• WHAT IS BEING ASKED
Which lines of the data contain the string "Knowledge"? Copy every one of them.

───── RECORDS FOR THE EXERCISE

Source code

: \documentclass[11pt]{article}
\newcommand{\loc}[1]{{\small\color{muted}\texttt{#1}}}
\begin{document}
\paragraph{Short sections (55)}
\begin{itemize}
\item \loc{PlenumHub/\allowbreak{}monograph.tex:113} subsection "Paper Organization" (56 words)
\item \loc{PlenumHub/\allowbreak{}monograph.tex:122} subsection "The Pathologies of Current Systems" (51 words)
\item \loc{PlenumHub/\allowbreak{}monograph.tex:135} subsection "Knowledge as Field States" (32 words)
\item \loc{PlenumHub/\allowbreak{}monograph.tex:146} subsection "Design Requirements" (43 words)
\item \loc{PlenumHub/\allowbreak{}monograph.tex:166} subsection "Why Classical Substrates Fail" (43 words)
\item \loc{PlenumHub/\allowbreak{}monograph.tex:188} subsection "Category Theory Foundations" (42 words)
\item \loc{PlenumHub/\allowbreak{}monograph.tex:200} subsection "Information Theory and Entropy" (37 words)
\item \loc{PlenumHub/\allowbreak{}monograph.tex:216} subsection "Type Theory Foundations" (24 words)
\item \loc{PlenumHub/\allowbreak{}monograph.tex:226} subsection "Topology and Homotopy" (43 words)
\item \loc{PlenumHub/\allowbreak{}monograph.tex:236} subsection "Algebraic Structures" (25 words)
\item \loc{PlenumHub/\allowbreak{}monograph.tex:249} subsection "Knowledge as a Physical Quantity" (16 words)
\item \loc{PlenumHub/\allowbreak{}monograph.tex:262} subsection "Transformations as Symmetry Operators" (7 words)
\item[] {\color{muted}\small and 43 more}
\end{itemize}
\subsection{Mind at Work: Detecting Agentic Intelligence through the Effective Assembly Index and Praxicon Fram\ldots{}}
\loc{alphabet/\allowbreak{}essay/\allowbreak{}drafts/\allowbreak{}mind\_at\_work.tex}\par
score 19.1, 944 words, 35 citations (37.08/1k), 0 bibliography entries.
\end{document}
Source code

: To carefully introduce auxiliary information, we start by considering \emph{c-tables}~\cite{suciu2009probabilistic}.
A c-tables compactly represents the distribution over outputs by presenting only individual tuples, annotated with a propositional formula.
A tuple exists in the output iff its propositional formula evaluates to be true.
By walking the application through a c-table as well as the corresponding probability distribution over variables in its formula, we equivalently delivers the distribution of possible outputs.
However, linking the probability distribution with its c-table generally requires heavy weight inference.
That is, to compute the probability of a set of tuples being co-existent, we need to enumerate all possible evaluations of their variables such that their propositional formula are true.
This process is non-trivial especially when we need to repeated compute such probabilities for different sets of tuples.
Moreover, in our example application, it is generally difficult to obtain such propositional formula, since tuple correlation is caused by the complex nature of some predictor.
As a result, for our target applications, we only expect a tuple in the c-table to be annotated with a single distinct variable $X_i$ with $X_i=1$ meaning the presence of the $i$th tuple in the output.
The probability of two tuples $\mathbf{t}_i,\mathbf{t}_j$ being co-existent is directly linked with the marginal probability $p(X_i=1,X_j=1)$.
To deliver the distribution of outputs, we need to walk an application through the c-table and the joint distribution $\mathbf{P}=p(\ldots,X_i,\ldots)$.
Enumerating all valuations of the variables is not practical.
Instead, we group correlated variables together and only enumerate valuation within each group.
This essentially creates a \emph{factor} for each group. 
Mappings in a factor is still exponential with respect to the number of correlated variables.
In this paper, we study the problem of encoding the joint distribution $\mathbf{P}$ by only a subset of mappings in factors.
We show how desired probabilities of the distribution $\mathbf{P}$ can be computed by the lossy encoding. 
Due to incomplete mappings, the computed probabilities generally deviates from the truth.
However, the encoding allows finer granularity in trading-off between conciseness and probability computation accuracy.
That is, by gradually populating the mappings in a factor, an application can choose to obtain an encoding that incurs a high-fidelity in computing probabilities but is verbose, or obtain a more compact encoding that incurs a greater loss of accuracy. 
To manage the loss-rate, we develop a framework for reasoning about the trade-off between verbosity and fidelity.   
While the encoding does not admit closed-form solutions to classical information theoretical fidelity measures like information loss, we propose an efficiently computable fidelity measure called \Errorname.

──────────

• EXERCISE SOLUTION
\item \loc{PlenumHub/\allowbreak{}monograph.tex:135} subsection "Knowledge as Field States" (32 words)
\item \loc{PlenumHub/\allowbreak{}monograph.tex:249} subsection "Knowledge as a Physical Quantity" (16 words)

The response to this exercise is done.